You should never whip or kick your horse.  I once listened to a lady talking to Pony Club members when she saw them kicking and hitting their ponies in the excitement of gymkhana games.  She asked them if they would kick or whip their dog if it didn't do the right thing instantly.  They were appalled at the thought.  The dog would yelp and run away, they said.  Th children were reminded that horses dont yelp or make a noise when hurt and they are trained not to run away and would only do so if they were truly frightened and confused.

Horses are just as sensitive to touch as we are, they can feel a fly on their skin, so I think that you are right in having more lessons, read books on how horses think and react and also have lessons on non RS horses to learn how a properly schooled hprse feels.
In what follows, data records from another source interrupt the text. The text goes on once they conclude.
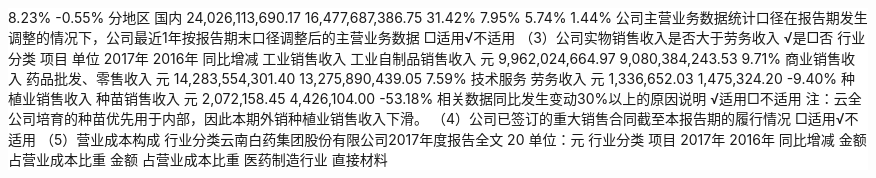 8.23%
-0.55%
分地区
国内
24,026,113,690.17
16,477,687,386.75
31.42%
7.95%
5.74%
1.44%
公司主营业务数据统计口径在报告期发生调整的情况下，公司最近1年按报告期末口径调整后的主营业务数据
□适用√不适用
（3）公司实物销售收入是否大于劳务收入
√是□否
行业分类
项目
单位
2017年
2016年
同比增减
工业销售收入
工业自制品销售收入
元
9,962,024,664.97
9,080,384,243.53
9.71%
商业销售收入
药品批发、零售收入
元
14,283,554,301.40
13,275,890,439.05
7.59%
技术服务
劳务收入
元
1,336,652.03
1,475,324.20
-9.40%
种植业销售收入
种苗销售收入
元
2,072,158.45
4,426,104.00
-53.18%
相关数据同比发生变动30%以上的原因说明
√适用□不适用
注：云全公司培育的种苗优先用于内部，因此本期外销种植业销售收入下滑。
（4）公司已签订的重大销售合同截至本报告期的履行情况
□适用√不适用
（5）营业成本构成
行业分类云南白药集团股份有限公司2017年度报告全文
20
单位：元
行业分类
项目
2017年
2016年
同比增减
金额
占营业成本比重
金额
占营业成本比重
医药制造行业
直接材料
And don't forget, it is NEVER the horses fault!
Good luck.


----------



## Makemineacob (14 November 2015)

OP - some very good advice already.  You've accepted that you are not as experienced as you think which is a good start.  Tammytoo's post is particularly spot on, absolutely never an excuse to whip your horse and you should never have a reason to kick your horse.  You need to get an instructor to help you and you do need to increase your knowledge.   Always remember it is the rider's responsibility to make sure they ask the horse in a manner that it understands, if you ask for something and the horse does not understand then you need to look at alternative ways of asking, you should never under any circumstances resort to whipping and kicking as a punishment.  Horses do not understand punishment.  

Have a look at videos online too, Warwick Schiller is a very good one to look at on you tube, he explains things in very simple terms and will be a very good basis to increase your knowledge.  The fact that you have posted here asking for help is excellent in that you realise you need advice and help.  You never stop learning with horses and having that desire to learn and improve your relationship with horses is always to be commended.  

Don't be too harsh on yourself and end your loan too quickly, everyone makes mistakes (especially early on).


----------



## Exploding Chestnuts (14 November 2015)

One of my horses was so bad my hands used to shake when tacking up, even though I had ridden for years [and never had lessons!], I was out of my depth. If I had taken lessons I could have got it sorted, but he was difficult and dangerous in my hands, I was naive when I bought him, he had been  "sorted" by the dealer.
I doubt this is the case here, but I think you should only ride under instruction in an arena, this may be expensive in the short term,, but in the long term you may learn to ride!!, and this horse may be the one to get you there. Good luck, you need to put your brave pants on, smile, relax, enjoy.


----------



## Maesto's Girl (6 January 2016)

As some of the other members have said, the owner really should have given you the ins and outs of how they have been riding the horse/what the habits are. When I was younger, I loaned an Arab and the first things I was told were her habits and how she responds to riding. It was so useful as it helped not confuse her to start with...then we developed together. Now, 10 years on, I do tend to ride younger RS horses out on hacks who are a challenge to iron out their "bad" habits they have started to develop. My favourite has a habit of throwing his head down during trot and canter (I mean almost between the legs), spinning in a circle and bucking if he hears other horses coming up behind him....always good when you are hacking with others and he won't go at the back yet. Apart from the staff, there are only a couple of members who are comfortable riding him. I love him as he is a challenge, but I am confident on him so can reassure him when he feels the need to spook or buck. If the horse knows you're confident and relaxed, they will be too.

I never use a whip when riding, just my legs, my hands and my voice which will work the more you and the horse learn about each other so I wouldn't give up on the loan, just work with the owner, work to learn the horse and work with experienced trainers to help you out.


----------